Simple Ring - Wedderburn's Theorem

Wedderburn's Theorem

Wedderburn's theorem characterizes simple rings with a unit and a minimal left ideal. (The left Artinian condition is a generalization of the second assumption.) Namely it says that every such ring is, up to isomorphism, a ring of n × n matrices over a division ring.

Let D be a division ring and M(n,D) be the ring of matrices with entries in D. It is not hard to show that every left ideal in M(n,D) takes the following form:

{M ∈ M(n,D) | The n₁...n_k-th columns of M have zero entries},

for some fixed {n₁,...,n_k} ⊂ {1, ..., n}. So a minimal ideal in M(n,D) is of the form

{M ∈ M(n,D) | All but the k-th columns have zero entries},

for a given k. In other words, if I is a minimal left ideal, then I = (M(n,D)) e where e is the idempotent matrix with 1 in the (k, k) entry and zero elsewhere. Also, D is isomorphic to e(M(n,D))e. The left ideal I can be viewed as a right-module over e(M(n,D))e, and the ring M(n,D) is clearly isomorphic to the algebra of homomorphisms on this module.

The above example suggests the following lemma:

Lemma. A is a ring with identity 1 and an idempotent element e where AeA = A. Let I be the left ideal Ae, considered as a right module over eAe. Then A is isomorphic to the algebra of homomorphisms on I, denoted by Hom(I).

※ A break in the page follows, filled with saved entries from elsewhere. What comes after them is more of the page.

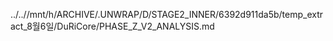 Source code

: ../..//mnt/h/ARCHIVE/.UNWRAP/D/STAGE2_INNER/6392d911da5b/temp_extract_8월6일/DuRiCore/PHASE_Z_V2_ANALYSIS.md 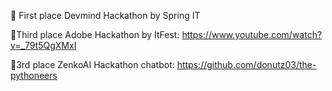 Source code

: 🥇 First place Devmind Hackathon by Spring IT 

🥉Third place Adobe Hackathon by ItFest: https://www.youtube.com/watch?v=_79t5QgXMxI

🥉3rd place ZenkoAI Hackathon chatbot: https://github.com/donutz03/the-pythoneers
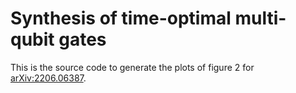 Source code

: # Synthesis of time-optimal multi-qubit gates
This is the source code to generate the plots of figure 2 for [arXiv:2206.06387](https://arxiv.org/abs/2206.06387).
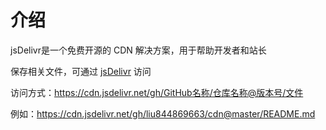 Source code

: # 介绍
jsDelivr是一个免费开源的 CDN 解决方案，用于帮助开发者和站长

保存相关文件，可通过 [jsDelivr](https://www.jsdelivr.com/) 访问

访问方式：https://cdn.jsdelivr.net/gh/GitHub名称/仓库名称@版本号/文件

例如：https://cdn.jsdelivr.net/gh/liu844869663/cdn@master/README.md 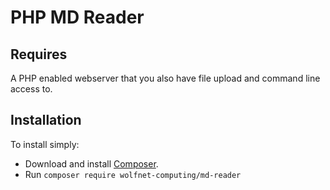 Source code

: # PHP MD Reader  
  
## Requires
A PHP enabled webserver that you also have file upload and command line access to.
   
## Installation  
To install simply:  
 - Download and install [Composer](https://getcomposer.org/download/).
 - Run `composer require wolfnet-computing/md-reader`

Proof: We define the "left regular representation" Φ : A → Hom(I) by Φ(a)m = am for m ∈ I. Φ is injective because if a · I = aAe = 0, then aA = aAeA = 0, which implies a = a · 1 = 0. For surjectivity, let T ∈ Hom(I). Since AeA = A, the unit 1 can be expresses as 1 = ∑a_ieb_i. So

T(m) = T(1·m) = T(∑a_ieb_im) = ∑ T(a_ieeb_im) = ∑ T(a_ie) eb_im = m.

Wedderburn's theorem follows readily from the lemma.

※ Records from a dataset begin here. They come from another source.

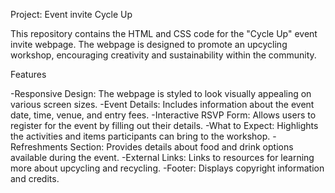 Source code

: Project: Event invite
Cycle Up 

This repository contains the HTML and CSS code for the "Cycle Up" event invite webpage. The webpage is designed to promote an upcycling workshop, encouraging creativity and sustainability within the community.

Features

-Responsive Design: The webpage is styled to look visually appealing on various screen sizes.
-Event Details: Includes information about the event date, time, venue, and entry fees.
-Interactive RSVP Form: Allows users to register for the event by filling out their details.
-What to Expect: Highlights the activities and items participants can bring to the workshop.
-Refreshments Section: Provides details about food and drink options available during the event.
-External Links: Links to resources for learning more about upcycling and recycling.
-Footer: Displays copyright information and credits.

Theorem (Wedderburn). If A is a simple ring with unit 1 and a minimal left ideal I, then A is isomorphic to the ring of n × n matrices over a division ring.

One simply has to verify the assumptions of the lemma hold, i.e. find an idempotent e such that I = Ae, and then show that eAe is a division ring. The assumption A = AeA follows from A being simple.